▶ _Problem requirements_: Below are the records. Gather each line that holds "uwfmgr".

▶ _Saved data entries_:
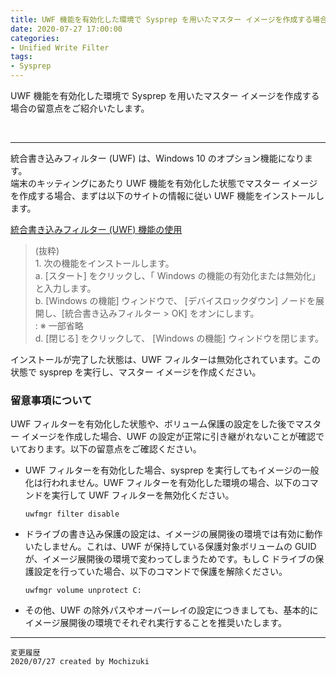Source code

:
 ```yaml
---
title: UWF 機能を有効化した環境で Sysprep を用いたマスター イメージを作成する場合の留意点について
date: 2020-07-27 17:00:00
categories:
- Unified Write Filter
tags:
- Sysprep
---
```

UWF 機能を有効化した環境で Sysprep を用いたマスター イメージを作成する場合の留意点をご紹介いたします。
<!-- more -->
<br>

***
統合書き込みフィルター (UWF) は、Windows 10 のオプション機能になります。  
端末のキッティングにあたり UWF 機能を有効化した状態でマスター イメージを作成する場合、まずは以下のサイトの情報に従い UWF 機能をインストールします。  

[統合書き込みフィルター (UWF) 機能の使用](https://docs.microsoft.com/en-us/windows-hardware/manufacture/desktop/iot-ent-device-lockdown-features#unified-write-filter-uwf)
> (抜粋)  
   1\. 次の機能をインストールします。  
   a. [スタート] をクリックし、「 Windows の機能の有効化または無効化」と入力します。  
   b. [Windows の機能] ウィンドウで、 [デバイスロックダウン] ノードを展開し、[統合書き込みフィルター > OK] をオンにします。  
   : ※ 一部省略   
   d. [閉じる] をクリックして、 [Windows の機能] ウィンドウを閉じます。

インストールが完了した状態は、UWF フィルターは無効化されています。この状態で sysprep を実行し、マスター イメージを作成ください。  

### 留意事項について
UWF フィルターを有効化した状態や、ボリューム保護の設定をした後でマスター イメージを作成した場合、UWF の設定が正常に引き継がれないことが確認でいております。以下の留意点をご確認ください。  

- UWF フィルターを有効化した場合、sysprep を実行してもイメージの一般化は行われません。UWF フィルターを有効化した環境の場合、以下のコマンドを実行して UWF フィルターを無効化ください。  
   ```
   uwfmgr filter disable 
   ```

- ドライブの書き込み保護の設定は、イメージの展開後の環境では有効に動作いたしません。これは、UWF が保持している保護対象ボリュームの GUID が、イメージ展開後の環境で変わってしまうためです。もし C ドライブの保護設定を行っていた場合、以下のコマンドで保護を解除ください。
   ```
   uwfmgr volume unprotect C:
   ```

- その他、UWF の除外パスやオーバーレイの設定につきましても、基本的にイメージ展開後の環境でそれぞれ実行することを推奨いたします。


***
`変更履歴`  
`2020/07/27 created by Mochizuki`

▶ _Reply to the exercise_:
   uwfmgr filter disable 
   uwfmgr volume unprotect C:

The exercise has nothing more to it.